◆ **TASK REQUIREMENTS**: Copy exactly the lines from the first line of the records below through the line containing "## Workflow", including both, and nothing else.
[Start of section]
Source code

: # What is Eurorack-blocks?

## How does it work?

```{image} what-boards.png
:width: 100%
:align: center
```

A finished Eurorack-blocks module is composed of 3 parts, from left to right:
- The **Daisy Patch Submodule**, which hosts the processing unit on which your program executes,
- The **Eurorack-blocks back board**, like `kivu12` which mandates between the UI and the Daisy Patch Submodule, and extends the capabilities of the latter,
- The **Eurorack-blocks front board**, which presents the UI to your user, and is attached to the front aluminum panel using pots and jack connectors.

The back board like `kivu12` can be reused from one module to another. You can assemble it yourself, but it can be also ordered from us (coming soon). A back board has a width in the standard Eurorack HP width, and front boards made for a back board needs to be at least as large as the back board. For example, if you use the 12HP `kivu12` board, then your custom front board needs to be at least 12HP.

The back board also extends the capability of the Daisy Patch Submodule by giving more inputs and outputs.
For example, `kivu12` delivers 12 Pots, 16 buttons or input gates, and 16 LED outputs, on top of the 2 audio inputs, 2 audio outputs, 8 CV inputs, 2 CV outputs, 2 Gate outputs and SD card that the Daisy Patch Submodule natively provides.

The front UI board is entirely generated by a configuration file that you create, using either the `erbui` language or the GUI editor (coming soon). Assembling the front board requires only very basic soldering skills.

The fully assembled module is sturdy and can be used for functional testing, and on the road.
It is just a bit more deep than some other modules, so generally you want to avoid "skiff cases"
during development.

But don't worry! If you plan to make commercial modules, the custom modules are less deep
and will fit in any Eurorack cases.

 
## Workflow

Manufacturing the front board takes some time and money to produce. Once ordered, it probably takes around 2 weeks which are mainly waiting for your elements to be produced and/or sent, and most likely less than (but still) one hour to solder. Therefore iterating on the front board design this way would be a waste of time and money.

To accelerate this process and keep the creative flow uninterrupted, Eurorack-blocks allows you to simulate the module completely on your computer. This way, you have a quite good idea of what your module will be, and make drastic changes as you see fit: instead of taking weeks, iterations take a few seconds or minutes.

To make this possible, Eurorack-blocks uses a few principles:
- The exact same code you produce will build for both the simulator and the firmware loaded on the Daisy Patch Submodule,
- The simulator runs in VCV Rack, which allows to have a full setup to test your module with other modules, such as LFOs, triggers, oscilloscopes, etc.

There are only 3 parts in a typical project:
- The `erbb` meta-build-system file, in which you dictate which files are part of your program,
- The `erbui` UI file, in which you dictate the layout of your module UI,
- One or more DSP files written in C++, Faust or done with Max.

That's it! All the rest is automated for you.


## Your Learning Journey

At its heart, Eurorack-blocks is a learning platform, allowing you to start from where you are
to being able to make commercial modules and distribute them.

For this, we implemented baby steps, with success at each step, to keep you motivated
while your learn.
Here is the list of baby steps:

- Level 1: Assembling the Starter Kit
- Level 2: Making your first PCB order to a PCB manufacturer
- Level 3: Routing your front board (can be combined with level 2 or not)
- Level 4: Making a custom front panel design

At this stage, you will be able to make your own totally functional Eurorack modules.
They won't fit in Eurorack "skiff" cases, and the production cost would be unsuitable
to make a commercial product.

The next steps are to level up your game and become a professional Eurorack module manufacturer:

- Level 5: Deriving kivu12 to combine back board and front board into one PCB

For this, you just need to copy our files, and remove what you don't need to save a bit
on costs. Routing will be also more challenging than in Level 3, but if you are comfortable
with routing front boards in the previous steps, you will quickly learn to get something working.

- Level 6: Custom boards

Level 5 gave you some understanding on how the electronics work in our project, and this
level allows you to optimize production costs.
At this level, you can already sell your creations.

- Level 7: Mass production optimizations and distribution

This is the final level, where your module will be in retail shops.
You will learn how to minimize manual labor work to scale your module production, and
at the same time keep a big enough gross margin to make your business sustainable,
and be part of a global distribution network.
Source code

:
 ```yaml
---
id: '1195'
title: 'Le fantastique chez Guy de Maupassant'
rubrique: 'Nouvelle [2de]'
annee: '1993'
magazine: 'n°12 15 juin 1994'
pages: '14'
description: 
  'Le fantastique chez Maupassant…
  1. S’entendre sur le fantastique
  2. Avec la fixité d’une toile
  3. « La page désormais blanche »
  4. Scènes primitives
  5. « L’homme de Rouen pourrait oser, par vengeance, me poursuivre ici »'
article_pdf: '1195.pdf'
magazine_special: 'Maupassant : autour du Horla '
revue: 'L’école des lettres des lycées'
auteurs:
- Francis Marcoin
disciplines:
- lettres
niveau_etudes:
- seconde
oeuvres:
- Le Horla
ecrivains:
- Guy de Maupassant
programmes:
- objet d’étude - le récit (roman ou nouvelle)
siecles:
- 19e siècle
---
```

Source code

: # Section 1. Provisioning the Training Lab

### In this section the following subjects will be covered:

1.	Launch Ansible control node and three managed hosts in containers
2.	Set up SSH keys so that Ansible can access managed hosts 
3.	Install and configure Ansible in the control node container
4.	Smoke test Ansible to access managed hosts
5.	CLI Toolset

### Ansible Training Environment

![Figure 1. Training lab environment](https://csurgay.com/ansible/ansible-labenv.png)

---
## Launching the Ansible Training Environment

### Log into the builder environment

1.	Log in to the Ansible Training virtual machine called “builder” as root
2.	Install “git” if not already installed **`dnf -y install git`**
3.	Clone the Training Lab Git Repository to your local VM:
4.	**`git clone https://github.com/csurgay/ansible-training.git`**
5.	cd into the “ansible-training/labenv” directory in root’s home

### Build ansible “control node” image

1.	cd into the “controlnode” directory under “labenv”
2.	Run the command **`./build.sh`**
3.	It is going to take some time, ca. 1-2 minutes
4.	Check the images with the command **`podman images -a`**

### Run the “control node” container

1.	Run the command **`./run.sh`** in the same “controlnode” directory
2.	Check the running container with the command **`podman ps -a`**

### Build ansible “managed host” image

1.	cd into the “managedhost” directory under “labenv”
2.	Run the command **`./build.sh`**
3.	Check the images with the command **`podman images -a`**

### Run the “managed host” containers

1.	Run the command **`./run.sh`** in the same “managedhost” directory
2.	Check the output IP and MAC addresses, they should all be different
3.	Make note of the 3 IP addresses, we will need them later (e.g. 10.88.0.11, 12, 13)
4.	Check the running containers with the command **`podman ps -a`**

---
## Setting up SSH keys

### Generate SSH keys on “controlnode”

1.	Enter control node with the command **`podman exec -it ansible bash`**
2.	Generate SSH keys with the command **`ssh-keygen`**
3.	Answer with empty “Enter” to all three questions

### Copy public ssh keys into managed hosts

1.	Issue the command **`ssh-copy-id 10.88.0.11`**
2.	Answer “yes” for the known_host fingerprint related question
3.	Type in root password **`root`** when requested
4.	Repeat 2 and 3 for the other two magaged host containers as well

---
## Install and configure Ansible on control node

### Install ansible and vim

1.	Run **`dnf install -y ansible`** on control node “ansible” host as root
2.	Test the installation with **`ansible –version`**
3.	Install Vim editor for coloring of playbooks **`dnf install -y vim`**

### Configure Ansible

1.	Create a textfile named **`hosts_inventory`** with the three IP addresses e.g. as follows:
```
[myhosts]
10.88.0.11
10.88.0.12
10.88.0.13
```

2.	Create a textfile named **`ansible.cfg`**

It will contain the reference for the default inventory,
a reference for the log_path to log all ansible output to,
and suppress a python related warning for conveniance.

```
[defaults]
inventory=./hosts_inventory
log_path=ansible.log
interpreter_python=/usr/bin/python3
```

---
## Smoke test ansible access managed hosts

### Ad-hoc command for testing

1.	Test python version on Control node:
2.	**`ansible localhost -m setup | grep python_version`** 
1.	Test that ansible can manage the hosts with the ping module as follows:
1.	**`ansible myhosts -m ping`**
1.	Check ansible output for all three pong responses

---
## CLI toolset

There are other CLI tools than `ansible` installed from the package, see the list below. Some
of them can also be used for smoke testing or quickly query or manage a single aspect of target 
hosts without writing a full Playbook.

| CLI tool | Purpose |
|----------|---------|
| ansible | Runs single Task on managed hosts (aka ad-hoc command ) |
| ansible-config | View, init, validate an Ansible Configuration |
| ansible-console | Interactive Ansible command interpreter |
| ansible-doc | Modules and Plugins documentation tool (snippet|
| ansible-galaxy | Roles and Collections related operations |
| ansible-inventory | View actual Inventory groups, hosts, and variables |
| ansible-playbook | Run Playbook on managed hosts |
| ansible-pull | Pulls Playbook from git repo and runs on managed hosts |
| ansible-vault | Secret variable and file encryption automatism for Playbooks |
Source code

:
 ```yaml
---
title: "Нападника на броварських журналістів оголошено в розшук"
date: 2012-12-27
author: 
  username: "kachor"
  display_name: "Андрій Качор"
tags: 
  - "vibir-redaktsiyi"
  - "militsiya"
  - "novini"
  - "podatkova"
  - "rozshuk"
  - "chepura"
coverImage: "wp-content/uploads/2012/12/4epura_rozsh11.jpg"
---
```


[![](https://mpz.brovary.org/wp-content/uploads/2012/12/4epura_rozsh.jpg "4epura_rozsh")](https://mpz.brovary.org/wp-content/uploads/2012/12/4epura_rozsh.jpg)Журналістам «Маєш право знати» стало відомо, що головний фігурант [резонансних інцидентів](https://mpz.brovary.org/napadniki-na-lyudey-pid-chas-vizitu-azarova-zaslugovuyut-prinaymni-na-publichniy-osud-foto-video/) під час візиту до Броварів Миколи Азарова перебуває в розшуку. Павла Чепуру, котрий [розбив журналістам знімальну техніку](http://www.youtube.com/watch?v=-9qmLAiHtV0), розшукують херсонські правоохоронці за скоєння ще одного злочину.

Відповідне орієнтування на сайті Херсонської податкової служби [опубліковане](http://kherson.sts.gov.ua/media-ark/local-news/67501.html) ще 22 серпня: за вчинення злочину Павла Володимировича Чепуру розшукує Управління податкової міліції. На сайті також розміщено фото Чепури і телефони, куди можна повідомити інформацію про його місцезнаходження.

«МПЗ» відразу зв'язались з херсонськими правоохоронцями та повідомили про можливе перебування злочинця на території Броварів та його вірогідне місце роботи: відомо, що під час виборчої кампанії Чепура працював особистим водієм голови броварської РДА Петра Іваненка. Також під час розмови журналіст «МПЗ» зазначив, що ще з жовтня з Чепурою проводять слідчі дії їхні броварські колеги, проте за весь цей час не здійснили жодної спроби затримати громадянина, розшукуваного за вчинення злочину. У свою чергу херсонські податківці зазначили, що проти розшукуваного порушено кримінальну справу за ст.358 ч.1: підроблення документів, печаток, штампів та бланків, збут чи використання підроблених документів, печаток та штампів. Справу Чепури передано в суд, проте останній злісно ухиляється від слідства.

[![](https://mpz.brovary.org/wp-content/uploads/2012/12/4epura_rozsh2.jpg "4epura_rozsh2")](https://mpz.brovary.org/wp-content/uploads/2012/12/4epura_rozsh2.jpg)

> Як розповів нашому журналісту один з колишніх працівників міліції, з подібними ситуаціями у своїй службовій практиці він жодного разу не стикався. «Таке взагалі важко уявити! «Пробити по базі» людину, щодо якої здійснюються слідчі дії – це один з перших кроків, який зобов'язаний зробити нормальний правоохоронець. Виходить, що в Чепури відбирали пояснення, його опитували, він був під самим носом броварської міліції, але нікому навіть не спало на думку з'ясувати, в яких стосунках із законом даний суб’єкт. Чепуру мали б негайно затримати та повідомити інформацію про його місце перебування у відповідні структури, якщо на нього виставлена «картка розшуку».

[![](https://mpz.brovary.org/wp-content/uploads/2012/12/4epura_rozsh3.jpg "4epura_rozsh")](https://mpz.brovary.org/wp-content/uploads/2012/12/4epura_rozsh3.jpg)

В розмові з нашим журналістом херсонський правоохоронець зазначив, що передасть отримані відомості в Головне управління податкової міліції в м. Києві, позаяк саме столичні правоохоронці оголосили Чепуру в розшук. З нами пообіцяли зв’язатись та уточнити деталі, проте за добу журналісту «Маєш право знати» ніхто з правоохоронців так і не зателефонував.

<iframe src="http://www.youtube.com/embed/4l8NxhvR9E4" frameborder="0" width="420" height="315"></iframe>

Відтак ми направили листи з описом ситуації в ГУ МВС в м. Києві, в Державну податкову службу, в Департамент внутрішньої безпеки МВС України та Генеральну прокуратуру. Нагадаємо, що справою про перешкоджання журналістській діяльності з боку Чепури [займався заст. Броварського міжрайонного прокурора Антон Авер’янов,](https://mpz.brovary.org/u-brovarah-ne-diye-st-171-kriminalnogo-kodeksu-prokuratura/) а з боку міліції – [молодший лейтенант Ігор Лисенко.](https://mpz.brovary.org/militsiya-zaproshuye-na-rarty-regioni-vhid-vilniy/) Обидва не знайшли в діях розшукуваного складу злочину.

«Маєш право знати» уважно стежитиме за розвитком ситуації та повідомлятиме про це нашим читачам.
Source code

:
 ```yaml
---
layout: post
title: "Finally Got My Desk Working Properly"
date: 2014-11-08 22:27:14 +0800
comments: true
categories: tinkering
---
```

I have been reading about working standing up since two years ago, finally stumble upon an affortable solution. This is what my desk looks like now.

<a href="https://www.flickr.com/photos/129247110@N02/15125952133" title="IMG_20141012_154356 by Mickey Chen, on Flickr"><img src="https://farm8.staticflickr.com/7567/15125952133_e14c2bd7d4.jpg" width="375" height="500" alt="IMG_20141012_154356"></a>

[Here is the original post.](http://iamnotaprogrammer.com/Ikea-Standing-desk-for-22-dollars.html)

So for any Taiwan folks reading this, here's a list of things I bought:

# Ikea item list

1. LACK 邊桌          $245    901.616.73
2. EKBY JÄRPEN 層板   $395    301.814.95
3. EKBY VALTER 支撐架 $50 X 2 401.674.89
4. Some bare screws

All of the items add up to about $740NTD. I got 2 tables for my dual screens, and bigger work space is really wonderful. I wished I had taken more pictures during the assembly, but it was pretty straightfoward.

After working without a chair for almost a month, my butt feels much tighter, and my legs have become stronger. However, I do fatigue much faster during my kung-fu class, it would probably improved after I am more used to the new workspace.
[End of section]
◆ **EXERCISE SOLUTION**:
Source code

: # What is Eurorack-blocks?

## How does it work?

```{image} what-boards.png
:width: 100%
:align: center
```

A finished Eurorack-blocks module is composed of 3 parts, from left to right:
- The **Daisy Patch Submodule**, which hosts the processing unit on which your program executes,
- The **Eurorack-blocks back board**, like `kivu12` which mandates between the UI and the Daisy Patch Submodule, and extends the capabilities of the latter,
- The **Eurorack-blocks front board**, which presents the UI to your user, and is attached to the front aluminum panel using pots and jack connectors.

The back board like `kivu12` can be reused from one module to another. You can assemble it yourself, but it can be also ordered from us (coming soon). A back board has a width in the standard Eurorack HP width, and front boards made for a back board needs to be at least as large as the back board. For example, if you use the 12HP `kivu12` board, then your custom front board needs to be at least 12HP.

The back board also extends the capability of the Daisy Patch Submodule by giving more inputs and outputs.
For example, `kivu12` delivers 12 Pots, 16 buttons or input gates, and 16 LED outputs, on top of the 2 audio inputs, 2 audio outputs, 8 CV inputs, 2 CV outputs, 2 Gate outputs and SD card that the Daisy Patch Submodule natively provides.

The front UI board is entirely generated by a configuration file that you create, using either the `erbui` language or the GUI editor (coming soon). Assembling the front board requires only very basic soldering skills.

The fully assembled module is sturdy and can be used for functional testing, and on the road.
It is just a bit more deep than some other modules, so generally you want to avoid "skiff cases"
during development.

But don't worry! If you plan to make commercial modules, the custom modules are less deep
and will fit in any Eurorack cases.

 
## Workflow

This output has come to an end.